The Holy See has consistently engaged in interfaith and diplomatic initiatives aimed at peacebuilding, urging religious communities to reject violence and to advocate for dialogue.

Catholic leaders, including figures from the Ukrainian Greek Catholic Church, have also condemned the Russian narrative and emphasized justice and defense of the persecuted as central Christian duties.

Protestant, Evangelical, and Other Christian Voices

Leaders from various Protestant traditions—especially within Ukraine—have united in calling for peace and condemning Russian aggression; many explicitly reject any theology that sanctifies violence or justifies invasion. Their message generally emphasizes love for neighbor, national self-defense framed as protection of innocents, and solidarity with victims.

3. Interfaith and World Religions' Perspectives

Interfaith Organizations

Entities like Religions for Peace—an interreligious network including Buddhists, Christians, Muslims, Hindus, and others—have issued collective statements rejecting all forms of violence and calling for a peaceful resolution.

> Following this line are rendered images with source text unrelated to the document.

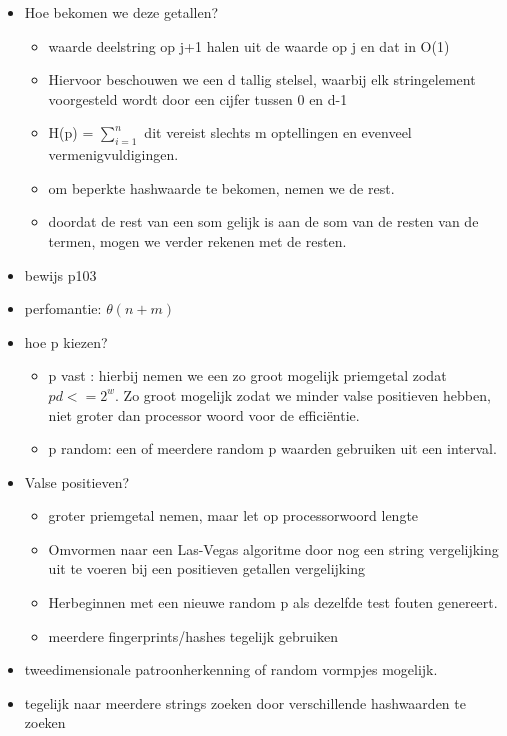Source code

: \begin{itemize}
\item Hoe bekomen we deze getallen? 
\begin{itemize}
\item waarde deelstring op j+1 halen uit de waarde op j en dat in O(1)
\item Hiervoor beschouwen we een d tallig stelsel, waarbij elk stringelement voorgesteld wordt door een cijfer tussen 0 en d-1
\item H(p) = $\sum\limits_{i=1}^n$ dit vereist slechts m optellingen en evenveel vermenigvuldigingen. 
\item om beperkte hashwaarde te bekomen, nemen we de rest. 
\item doordat de rest van een som gelijk is aan de som van de resten van de termen, mogen we verder rekenen met de resten.
\end{itemize}
\item bewijs p103
\item perfomantie: $\theta(n+m)$
\item hoe p kiezen?
\begin{itemize}
\item p vast : hierbij nemen we een zo groot mogelijk priemgetal zodat $pd <= 2 ^w$.
Zo groot mogelijk zodat we minder valse positieven hebben, niet groter dan processor woord voor de effici\"entie.
\item p random: een of meerdere random p waarden gebruiken uit een interval.
\end{itemize}
\item Valse positieven?
\begin{itemize}
\item groter priemgetal nemen, maar let op processorwoord lengte
\item Omvormen naar een Las-Vegas algoritme door nog een string vergelijking uit te voeren bij een positieven getallen vergelijking
\item Herbeginnen met een nieuwe random p als dezelfde test fouten genereert.
\item meerdere fingerprints/hashes tegelijk gebruiken
\end{itemize}
\item tweedimensionale patroonherkenning of random vormpjes mogelijk.
\item tegelijk naar meerdere strings zoeken door verschillende hashwaarden te zoeken
\end{itemize}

These statements specifically reject invoking religion to justify war.

Conferences of world religious leaders (e.g., in Astana) have condemned violence in both Gaza and Ukraine and stressed the need for mutual respect, understanding, and dialogue—highlighting that religion should be a bridge for peace, not a tool for division.

Islamic Perspectives

Islamic responses have varied by region and institution:

Major Muslim organizations and leaders have condemned war and violence generally, urging peace and humanitarian responses.

In Russia, however, the head of the Buddhist Traditional Sangha voiced support for the invasion—representing how some religious authorities aligned with state narratives.

Other Buddhist leaders, including the Dalai Lama, have publicly expressed deep anguish over the suffering and called for a swift return to peace, underscoring the shared religious ethic that war is outdated.

Other world religions (e.g., Hindu, Sikh, Bahá'í, Jain) represented in interfaith peace statements have consistently upheld non-violence and the rejection of religious justification for war.

Judaism

Jewish leaders at interfaith forums have stressed that the Ukraine conflict is not a religious war and affirmed the importance of respecting all faiths, while lamenting the suffering caused by political violence.

4. Synthesis: Religion, War, and Competing Narratives

Overall, the religious landscape surrounding the Ukraine war reveals competing visions:

In Moscow, state-aligned religious rhetoric has been deployed to sanctify geopolitical aims, blending national identity with ecclesiastical authority.

Within Orthodoxy and across other Christian traditions, there is a strong counter-narrative asserting that true religious teaching cannot justify violence and must promote peace, compassion, and reconciliation.

Interfaith initiatives have emphasized shared ethical commitments across religions—especially the rejection of violence and exploitation of faith for political agendas—calling for cooperative peace efforts.

These patterns show that religious interpretations of the war are not monolithic. They are shaped by institutional alliances, historical memory, theological principles, and geopolitical contexts. While some leaders use religious language to rally believers around national causes, others insist that religion's core teachings fundamentally oppose war as a sacred enterprise.

In the broader religious imagination, then, the conflict in Ukraine is less a sanctioned “holy war” than a profound moral crisis—one that challenges religious communities to articulate and live out principles of peace, justice, and human dignity amid violent struggle.